▸ REQUIRED WORK
Here is the listing. Report each line in it that contains the string "with".

▸ GIVEN INFORMATION
Content starts
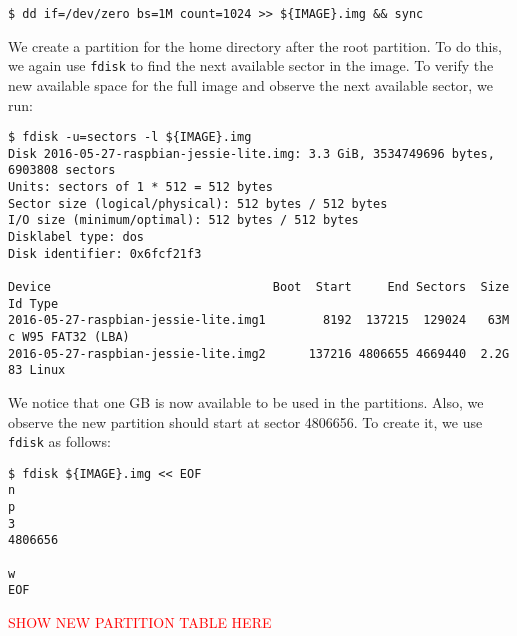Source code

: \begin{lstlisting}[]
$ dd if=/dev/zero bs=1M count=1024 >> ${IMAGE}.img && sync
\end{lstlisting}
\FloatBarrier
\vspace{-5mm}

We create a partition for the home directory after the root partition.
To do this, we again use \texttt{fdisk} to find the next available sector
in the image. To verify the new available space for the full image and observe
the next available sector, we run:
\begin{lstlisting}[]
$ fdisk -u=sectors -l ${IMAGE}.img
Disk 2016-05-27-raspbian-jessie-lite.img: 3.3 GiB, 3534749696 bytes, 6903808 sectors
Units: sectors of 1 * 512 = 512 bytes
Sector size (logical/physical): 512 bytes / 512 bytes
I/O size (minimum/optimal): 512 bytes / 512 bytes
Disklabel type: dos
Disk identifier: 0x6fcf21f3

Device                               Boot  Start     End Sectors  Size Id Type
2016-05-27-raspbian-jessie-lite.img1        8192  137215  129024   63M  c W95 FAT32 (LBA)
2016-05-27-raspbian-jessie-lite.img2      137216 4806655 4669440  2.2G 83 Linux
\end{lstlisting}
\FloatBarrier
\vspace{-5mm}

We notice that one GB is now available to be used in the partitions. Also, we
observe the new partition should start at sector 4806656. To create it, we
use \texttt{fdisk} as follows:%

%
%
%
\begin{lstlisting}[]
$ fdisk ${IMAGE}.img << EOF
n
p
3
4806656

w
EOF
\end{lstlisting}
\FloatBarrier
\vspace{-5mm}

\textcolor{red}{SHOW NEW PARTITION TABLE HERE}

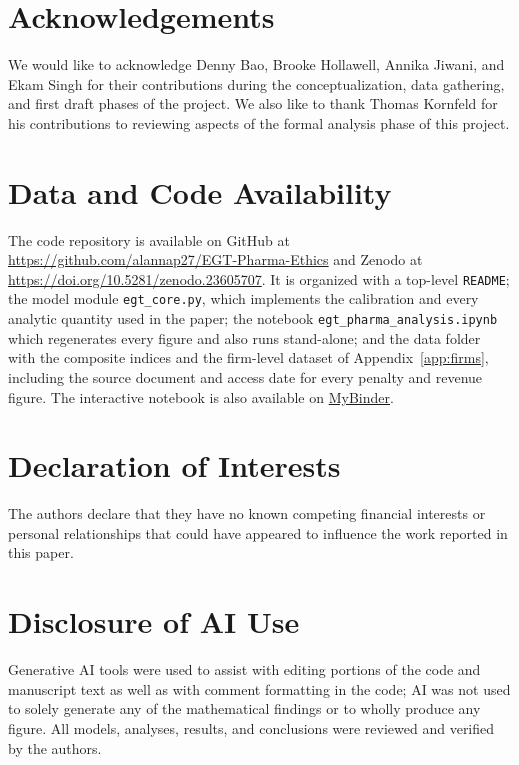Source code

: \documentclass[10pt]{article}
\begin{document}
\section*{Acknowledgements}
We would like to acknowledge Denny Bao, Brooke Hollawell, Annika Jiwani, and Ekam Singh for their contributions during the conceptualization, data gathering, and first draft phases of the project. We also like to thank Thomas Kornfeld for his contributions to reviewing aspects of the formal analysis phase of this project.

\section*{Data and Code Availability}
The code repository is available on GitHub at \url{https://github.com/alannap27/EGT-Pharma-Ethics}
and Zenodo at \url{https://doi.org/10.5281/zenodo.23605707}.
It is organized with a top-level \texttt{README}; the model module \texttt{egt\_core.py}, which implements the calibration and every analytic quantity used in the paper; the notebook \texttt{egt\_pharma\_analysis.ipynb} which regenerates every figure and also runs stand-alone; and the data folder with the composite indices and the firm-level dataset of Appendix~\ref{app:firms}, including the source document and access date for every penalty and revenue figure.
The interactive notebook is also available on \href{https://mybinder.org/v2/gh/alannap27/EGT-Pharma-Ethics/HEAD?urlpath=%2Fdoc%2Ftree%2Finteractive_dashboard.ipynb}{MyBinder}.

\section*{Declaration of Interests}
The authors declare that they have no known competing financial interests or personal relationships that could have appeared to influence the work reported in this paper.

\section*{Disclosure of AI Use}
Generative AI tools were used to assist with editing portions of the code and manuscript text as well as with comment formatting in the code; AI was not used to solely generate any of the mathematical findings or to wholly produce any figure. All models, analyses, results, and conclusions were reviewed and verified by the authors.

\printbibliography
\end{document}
Content ends
▸ WRITTEN ANSWER
It is organized with a top-level \texttt{README}; the model module \texttt{egt\_core.py}, which implements the calibration and every analytic quantity used in the paper; the notebook \texttt{egt\_pharma\_analysis.ipynb} which regenerates every figure and also runs stand-alone; and the data folder with the composite indices and the firm-level dataset of Appendix~\ref{app:firms}, including the source document and access date for every penalty and revenue figure.
Generative AI tools were used to assist with editing portions of the code and manuscript text as well as with comment formatting in the code; AI was not used to solely generate any of the mathematical findings or to wholly produce any figure. All models, analyses, results, and conclusions were reviewed and verified by the authors.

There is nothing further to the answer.